Work required:
Each line in the entries below that holds the string "emph" is to be listed.

Records for processing:
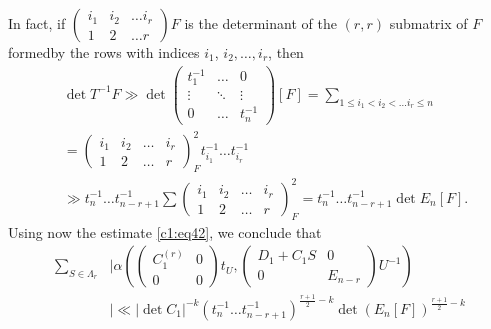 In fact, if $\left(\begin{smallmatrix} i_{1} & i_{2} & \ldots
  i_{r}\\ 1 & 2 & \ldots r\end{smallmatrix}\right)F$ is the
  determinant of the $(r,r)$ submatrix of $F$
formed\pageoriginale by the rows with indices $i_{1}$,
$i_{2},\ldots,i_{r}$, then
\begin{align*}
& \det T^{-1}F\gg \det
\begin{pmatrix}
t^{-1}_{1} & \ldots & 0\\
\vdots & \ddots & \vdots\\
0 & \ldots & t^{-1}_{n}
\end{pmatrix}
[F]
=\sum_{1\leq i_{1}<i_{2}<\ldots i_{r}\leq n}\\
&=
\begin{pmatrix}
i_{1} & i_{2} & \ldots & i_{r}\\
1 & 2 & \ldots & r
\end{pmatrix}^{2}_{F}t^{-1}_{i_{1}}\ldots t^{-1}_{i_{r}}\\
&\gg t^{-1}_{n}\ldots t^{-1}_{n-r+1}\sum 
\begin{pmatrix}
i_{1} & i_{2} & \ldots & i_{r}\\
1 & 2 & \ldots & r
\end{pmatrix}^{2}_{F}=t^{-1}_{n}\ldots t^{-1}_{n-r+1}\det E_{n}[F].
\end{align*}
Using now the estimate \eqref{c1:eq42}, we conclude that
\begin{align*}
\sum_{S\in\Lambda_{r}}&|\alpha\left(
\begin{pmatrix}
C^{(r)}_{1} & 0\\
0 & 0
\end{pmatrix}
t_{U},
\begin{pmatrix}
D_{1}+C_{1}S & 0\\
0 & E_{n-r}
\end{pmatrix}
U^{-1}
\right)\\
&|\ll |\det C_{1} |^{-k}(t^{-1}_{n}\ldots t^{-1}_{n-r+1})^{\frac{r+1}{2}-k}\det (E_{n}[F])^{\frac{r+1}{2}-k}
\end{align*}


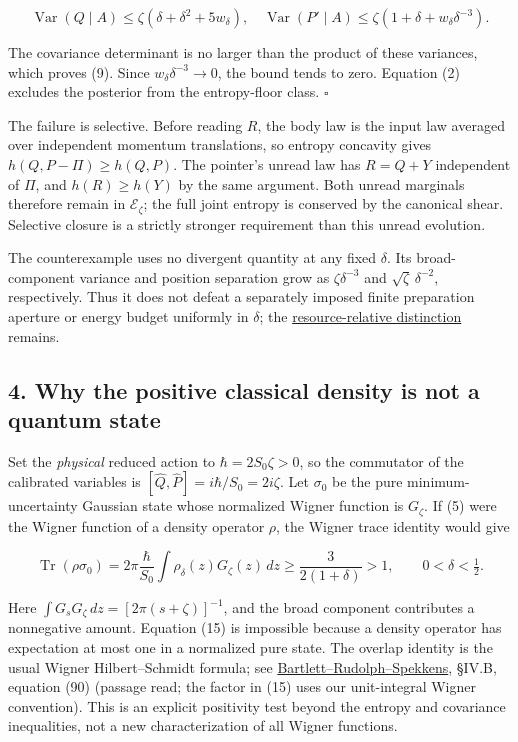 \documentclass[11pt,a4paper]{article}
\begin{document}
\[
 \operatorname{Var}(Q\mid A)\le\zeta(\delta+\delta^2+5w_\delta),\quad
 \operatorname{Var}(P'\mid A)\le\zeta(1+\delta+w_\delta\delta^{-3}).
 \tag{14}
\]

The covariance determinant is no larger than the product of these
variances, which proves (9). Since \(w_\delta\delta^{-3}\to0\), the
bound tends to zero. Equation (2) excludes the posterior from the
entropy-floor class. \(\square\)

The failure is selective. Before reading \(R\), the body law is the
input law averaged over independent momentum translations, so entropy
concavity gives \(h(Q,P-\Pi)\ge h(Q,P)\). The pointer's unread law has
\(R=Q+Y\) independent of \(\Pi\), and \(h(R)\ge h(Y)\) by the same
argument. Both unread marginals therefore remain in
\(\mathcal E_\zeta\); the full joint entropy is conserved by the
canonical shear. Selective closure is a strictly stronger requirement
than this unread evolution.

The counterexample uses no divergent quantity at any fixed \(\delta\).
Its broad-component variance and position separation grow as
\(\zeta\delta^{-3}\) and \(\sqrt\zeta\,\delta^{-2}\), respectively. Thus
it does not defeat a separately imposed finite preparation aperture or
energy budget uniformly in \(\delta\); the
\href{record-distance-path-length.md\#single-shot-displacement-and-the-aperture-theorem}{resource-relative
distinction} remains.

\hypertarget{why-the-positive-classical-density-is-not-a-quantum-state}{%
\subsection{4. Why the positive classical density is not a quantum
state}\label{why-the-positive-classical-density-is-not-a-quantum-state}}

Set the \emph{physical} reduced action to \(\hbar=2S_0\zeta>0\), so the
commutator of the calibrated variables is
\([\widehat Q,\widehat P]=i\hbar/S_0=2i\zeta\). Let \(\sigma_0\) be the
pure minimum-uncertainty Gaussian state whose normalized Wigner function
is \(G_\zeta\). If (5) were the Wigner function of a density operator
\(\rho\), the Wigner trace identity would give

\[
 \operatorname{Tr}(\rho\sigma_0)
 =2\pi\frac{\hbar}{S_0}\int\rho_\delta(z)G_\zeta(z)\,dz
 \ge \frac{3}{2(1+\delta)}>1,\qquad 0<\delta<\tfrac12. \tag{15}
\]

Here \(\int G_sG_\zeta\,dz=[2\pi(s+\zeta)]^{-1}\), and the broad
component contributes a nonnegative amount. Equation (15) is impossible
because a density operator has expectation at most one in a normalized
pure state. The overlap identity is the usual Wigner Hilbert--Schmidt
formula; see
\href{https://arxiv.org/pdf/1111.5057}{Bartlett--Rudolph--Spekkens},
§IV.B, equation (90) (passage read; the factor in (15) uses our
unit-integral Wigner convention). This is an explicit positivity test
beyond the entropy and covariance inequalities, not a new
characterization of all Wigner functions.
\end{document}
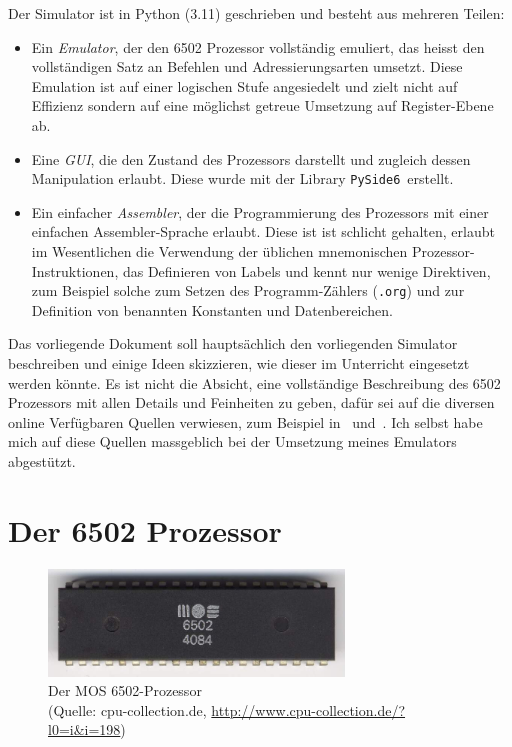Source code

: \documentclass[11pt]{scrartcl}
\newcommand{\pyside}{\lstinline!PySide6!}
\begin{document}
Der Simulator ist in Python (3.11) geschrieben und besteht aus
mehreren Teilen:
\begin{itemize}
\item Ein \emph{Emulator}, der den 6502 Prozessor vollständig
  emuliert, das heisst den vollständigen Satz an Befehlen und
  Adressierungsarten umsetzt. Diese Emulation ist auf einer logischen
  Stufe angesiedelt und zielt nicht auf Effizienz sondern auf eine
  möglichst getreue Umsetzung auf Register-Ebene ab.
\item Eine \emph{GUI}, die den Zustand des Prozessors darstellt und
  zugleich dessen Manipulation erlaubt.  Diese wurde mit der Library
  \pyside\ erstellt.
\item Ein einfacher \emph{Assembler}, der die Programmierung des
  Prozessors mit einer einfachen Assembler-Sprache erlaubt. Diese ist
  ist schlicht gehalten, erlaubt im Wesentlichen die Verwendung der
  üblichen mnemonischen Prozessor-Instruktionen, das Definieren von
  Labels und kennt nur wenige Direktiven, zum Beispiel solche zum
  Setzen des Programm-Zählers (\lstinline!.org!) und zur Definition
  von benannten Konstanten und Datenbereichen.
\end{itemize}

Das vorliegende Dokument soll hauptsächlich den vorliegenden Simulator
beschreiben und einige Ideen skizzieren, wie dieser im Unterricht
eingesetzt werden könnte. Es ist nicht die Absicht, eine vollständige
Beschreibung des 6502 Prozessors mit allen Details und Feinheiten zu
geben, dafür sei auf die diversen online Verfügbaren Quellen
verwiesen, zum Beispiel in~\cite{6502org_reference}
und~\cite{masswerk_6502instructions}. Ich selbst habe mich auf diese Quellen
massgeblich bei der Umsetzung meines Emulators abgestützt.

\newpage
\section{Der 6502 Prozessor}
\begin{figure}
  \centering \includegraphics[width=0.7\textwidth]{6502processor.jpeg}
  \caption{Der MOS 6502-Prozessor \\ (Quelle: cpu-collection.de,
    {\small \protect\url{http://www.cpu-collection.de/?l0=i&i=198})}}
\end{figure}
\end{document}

Your solution:
Set the \emph{physical} reduced action to \(\hbar=2S_0\zeta>0\), so the
\item Ein \emph{Emulator}, der den 6502 Prozessor vollständig
\item Eine \emph{GUI}, die den Zustand des Prozessors darstellt und
\item Ein einfacher \emph{Assembler}, der die Programmierung des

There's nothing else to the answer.